Source texts of formatted documents
╔══
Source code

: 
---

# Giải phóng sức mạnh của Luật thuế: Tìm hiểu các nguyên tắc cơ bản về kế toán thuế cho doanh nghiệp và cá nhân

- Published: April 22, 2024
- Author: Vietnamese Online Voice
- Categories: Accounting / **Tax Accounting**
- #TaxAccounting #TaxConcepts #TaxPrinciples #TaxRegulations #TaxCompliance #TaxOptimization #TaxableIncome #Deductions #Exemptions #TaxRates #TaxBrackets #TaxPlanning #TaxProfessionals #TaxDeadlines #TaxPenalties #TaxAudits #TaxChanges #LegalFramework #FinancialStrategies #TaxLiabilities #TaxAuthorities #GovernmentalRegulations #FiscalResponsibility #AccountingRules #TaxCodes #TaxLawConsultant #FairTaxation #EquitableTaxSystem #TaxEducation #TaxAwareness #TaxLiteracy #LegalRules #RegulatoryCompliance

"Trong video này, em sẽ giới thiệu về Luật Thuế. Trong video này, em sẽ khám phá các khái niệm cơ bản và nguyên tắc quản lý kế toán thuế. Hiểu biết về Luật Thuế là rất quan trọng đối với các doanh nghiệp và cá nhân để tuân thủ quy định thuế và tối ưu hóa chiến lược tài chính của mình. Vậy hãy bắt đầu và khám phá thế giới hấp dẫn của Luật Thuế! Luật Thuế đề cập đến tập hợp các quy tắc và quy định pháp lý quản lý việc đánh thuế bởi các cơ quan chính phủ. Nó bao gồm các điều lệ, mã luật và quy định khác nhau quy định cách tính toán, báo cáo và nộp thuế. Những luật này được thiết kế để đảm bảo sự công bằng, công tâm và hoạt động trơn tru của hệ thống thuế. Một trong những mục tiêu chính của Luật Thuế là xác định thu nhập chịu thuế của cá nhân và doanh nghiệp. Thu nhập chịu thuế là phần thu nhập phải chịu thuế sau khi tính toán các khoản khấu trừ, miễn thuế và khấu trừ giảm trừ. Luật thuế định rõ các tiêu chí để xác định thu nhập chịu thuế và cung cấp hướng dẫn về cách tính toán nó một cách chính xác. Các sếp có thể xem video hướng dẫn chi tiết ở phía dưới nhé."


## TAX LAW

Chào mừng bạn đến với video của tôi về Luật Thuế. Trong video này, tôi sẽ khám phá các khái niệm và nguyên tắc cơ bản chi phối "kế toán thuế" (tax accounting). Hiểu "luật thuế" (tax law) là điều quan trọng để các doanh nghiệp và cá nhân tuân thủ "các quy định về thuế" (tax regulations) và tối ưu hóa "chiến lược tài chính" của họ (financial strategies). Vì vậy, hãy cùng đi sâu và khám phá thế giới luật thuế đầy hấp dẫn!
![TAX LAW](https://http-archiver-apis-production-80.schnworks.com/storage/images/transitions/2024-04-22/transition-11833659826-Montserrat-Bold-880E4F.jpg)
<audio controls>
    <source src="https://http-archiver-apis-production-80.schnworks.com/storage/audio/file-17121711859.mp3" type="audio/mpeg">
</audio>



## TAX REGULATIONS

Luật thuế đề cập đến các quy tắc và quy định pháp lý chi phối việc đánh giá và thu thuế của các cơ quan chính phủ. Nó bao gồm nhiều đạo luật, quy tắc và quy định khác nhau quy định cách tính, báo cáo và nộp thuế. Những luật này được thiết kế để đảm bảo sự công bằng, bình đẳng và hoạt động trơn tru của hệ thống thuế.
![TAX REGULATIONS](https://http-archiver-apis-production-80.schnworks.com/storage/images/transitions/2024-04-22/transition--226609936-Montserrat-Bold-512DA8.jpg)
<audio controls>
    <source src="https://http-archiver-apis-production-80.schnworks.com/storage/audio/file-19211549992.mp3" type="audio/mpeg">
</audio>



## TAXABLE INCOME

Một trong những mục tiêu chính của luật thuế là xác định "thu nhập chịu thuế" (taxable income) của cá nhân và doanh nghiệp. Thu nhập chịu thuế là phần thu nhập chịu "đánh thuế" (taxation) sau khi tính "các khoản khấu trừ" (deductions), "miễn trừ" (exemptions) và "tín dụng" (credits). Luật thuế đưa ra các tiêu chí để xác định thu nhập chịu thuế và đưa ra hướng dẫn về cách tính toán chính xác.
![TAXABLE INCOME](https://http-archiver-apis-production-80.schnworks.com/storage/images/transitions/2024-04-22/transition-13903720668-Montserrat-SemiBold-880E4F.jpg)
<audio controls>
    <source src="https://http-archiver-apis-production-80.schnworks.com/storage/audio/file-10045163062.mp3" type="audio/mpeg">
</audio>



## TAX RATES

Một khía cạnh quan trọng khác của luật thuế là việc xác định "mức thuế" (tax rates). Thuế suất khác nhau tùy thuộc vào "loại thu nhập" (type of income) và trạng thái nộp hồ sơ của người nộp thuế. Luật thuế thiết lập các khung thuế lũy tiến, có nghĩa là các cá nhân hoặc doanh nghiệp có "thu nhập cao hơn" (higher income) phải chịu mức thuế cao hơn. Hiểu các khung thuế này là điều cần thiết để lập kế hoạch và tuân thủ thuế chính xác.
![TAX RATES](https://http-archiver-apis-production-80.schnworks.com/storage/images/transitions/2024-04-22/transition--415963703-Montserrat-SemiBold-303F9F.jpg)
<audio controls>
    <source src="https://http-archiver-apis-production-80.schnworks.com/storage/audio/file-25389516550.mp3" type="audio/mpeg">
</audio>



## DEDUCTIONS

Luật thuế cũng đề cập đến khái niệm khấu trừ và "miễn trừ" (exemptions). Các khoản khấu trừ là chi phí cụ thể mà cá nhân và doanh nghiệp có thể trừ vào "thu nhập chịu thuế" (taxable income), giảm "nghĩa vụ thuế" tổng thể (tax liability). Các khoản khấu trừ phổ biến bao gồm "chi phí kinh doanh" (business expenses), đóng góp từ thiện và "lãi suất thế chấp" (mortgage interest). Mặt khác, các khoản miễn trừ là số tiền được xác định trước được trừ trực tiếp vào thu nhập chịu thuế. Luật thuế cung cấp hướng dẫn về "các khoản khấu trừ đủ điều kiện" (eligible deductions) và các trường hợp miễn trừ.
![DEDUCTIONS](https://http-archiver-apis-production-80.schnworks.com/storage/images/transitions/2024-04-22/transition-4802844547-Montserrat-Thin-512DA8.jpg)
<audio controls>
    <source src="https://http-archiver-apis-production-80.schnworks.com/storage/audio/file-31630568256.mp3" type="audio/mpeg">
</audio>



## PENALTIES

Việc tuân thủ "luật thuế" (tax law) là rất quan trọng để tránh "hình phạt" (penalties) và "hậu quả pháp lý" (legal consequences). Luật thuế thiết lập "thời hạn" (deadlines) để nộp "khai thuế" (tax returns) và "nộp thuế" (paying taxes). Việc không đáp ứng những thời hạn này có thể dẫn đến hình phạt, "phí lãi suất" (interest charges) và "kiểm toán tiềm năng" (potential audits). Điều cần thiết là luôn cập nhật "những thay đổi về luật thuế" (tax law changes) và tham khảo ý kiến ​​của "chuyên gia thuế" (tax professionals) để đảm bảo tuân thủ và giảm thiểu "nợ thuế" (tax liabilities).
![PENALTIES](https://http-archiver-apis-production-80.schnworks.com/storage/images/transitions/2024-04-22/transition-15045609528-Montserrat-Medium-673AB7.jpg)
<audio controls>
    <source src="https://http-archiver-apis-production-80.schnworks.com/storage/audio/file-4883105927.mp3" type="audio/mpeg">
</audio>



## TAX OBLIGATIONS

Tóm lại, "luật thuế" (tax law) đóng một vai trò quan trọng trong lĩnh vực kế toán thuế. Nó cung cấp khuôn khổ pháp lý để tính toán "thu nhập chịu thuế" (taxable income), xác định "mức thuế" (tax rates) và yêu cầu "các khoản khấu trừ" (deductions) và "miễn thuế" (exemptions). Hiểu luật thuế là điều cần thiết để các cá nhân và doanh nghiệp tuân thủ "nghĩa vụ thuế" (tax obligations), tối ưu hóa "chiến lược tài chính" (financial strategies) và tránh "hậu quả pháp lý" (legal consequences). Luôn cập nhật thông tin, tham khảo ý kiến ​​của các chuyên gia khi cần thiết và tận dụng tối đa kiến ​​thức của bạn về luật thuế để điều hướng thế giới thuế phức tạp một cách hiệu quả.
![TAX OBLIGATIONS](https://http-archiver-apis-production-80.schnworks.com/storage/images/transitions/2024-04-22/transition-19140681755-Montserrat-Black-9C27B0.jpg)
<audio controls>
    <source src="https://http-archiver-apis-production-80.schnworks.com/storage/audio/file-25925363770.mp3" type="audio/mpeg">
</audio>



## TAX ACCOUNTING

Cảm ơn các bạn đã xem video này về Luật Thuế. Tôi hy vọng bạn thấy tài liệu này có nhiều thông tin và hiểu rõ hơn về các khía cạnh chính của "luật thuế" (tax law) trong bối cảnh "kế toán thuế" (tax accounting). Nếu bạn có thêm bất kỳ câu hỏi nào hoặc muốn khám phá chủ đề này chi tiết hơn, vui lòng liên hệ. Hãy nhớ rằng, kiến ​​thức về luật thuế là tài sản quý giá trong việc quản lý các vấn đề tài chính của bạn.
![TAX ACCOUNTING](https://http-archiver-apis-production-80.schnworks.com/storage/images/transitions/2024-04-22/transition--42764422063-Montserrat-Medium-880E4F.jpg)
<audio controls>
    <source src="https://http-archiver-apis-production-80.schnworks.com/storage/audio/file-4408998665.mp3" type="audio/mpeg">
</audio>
╚══
Exercise brief
Check every line of the data, and copy the ones that contain "SemiBold".

Answer section
![TAXABLE INCOME](https://http-archiver-apis-production-80.schnworks.com/storage/images/transitions/2024-04-22/transition-13903720668-Montserrat-SemiBold-880E4F.jpg)
![TAX RATES](https://http-archiver-apis-production-80.schnworks.com/storage/images/transitions/2024-04-22/transition--415963703-Montserrat-SemiBold-303F9F.jpg)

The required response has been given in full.